◆ **WHAT YOU ARE ASKED TO DO**
What lines of the data below hold the string "begin"? Copy each one out.

::::::::

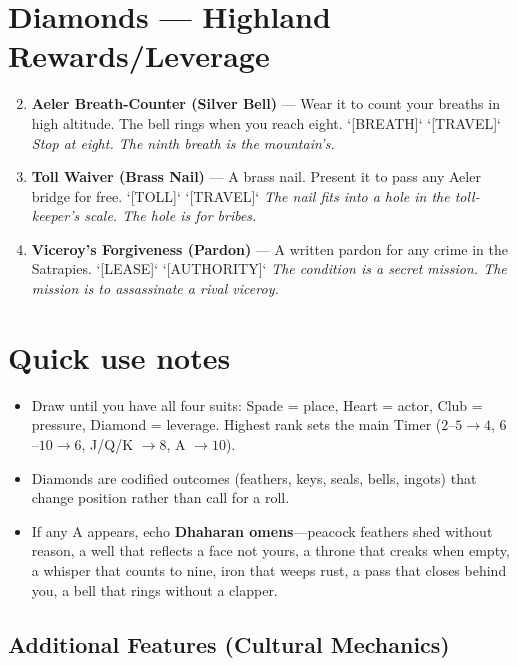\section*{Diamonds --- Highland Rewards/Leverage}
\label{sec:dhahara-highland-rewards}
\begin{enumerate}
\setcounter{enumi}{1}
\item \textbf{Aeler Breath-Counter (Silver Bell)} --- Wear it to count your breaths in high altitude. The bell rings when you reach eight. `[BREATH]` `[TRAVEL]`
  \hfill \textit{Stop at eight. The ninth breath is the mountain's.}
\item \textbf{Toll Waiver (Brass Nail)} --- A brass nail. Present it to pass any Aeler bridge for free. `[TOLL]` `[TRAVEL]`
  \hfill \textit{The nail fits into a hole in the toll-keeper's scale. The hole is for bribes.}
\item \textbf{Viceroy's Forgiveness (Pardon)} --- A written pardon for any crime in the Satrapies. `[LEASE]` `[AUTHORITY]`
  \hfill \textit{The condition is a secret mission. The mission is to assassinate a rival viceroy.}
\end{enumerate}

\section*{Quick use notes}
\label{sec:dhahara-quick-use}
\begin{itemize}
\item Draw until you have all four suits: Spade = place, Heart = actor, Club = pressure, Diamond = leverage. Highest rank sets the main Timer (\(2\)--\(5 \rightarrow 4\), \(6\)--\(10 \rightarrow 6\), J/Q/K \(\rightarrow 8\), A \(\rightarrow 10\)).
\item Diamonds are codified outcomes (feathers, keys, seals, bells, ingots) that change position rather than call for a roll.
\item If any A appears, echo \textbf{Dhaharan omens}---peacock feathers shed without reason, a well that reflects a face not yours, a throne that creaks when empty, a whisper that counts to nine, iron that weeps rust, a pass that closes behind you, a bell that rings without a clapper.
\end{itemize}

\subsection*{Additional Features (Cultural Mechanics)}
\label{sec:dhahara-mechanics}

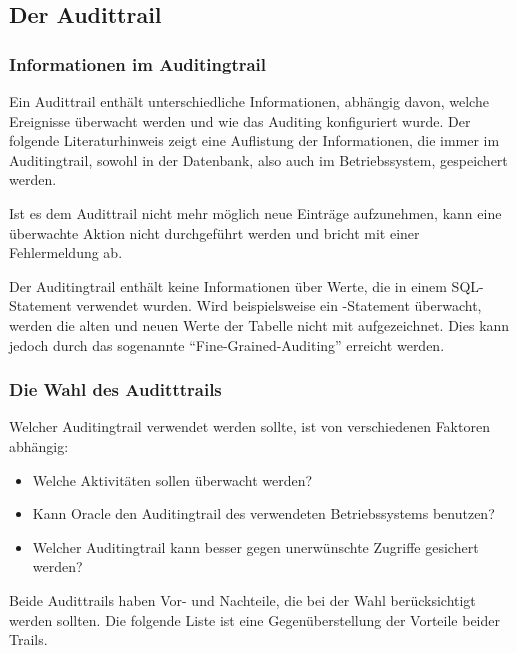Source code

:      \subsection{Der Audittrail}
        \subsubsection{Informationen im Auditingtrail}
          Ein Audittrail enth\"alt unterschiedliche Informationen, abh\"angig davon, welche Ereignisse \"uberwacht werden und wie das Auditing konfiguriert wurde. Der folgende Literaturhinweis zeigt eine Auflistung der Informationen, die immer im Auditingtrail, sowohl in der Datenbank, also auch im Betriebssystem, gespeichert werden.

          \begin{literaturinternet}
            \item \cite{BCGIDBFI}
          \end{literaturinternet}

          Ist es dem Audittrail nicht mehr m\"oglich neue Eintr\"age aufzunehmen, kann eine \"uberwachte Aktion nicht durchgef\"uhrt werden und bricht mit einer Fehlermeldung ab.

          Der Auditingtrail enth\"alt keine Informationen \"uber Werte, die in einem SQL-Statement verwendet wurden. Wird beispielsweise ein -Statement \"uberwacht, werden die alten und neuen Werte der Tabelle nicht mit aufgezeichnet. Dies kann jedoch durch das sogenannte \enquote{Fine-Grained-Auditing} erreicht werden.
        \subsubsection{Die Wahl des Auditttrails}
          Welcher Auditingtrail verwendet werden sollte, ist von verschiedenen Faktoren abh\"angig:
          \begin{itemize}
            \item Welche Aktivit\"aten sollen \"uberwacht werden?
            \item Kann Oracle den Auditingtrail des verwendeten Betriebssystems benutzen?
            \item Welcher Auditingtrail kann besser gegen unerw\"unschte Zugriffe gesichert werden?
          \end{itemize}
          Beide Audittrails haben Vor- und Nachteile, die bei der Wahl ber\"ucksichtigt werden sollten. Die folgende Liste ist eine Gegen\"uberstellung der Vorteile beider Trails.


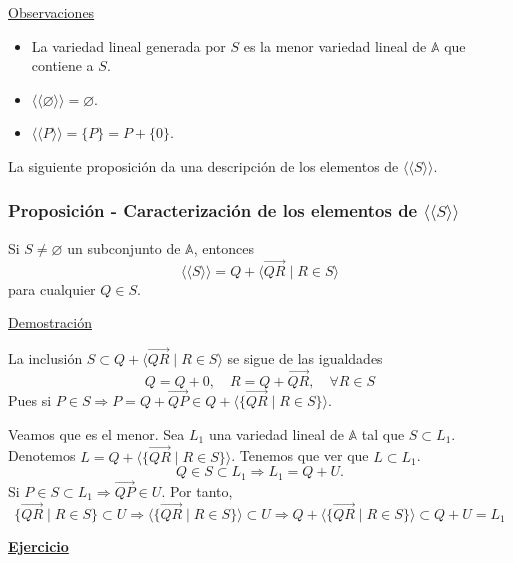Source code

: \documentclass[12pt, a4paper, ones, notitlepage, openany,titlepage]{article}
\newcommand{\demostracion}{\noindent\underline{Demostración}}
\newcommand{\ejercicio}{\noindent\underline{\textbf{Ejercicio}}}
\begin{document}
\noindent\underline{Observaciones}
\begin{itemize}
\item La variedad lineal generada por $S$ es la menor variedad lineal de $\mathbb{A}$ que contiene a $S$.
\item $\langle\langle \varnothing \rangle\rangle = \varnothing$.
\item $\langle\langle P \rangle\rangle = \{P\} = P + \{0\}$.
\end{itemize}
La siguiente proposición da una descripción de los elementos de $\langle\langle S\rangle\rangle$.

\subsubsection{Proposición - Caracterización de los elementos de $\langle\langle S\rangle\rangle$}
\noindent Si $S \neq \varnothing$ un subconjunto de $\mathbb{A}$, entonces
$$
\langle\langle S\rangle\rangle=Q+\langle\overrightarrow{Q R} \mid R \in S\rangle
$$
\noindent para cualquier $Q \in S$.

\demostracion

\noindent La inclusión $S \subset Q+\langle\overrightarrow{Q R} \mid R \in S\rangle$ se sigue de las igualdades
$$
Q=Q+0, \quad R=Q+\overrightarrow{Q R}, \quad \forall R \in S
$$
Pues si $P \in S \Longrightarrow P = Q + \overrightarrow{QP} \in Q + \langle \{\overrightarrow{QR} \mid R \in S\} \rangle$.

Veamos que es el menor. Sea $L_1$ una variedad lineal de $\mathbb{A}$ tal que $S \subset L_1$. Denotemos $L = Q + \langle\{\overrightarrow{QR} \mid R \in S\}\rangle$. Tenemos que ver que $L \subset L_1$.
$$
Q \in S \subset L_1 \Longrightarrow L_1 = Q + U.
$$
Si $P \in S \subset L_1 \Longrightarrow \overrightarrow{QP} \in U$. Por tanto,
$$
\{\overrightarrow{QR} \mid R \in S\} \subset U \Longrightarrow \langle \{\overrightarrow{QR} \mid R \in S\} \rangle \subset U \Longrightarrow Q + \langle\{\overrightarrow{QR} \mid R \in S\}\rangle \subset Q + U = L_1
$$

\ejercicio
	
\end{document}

::::::::

◆ **RESPONSE**
\begin{enumerate}
\begin{itemize}
          \begin{literaturinternet}
          \begin{itemize}
\begin{document}
\begin{itemize}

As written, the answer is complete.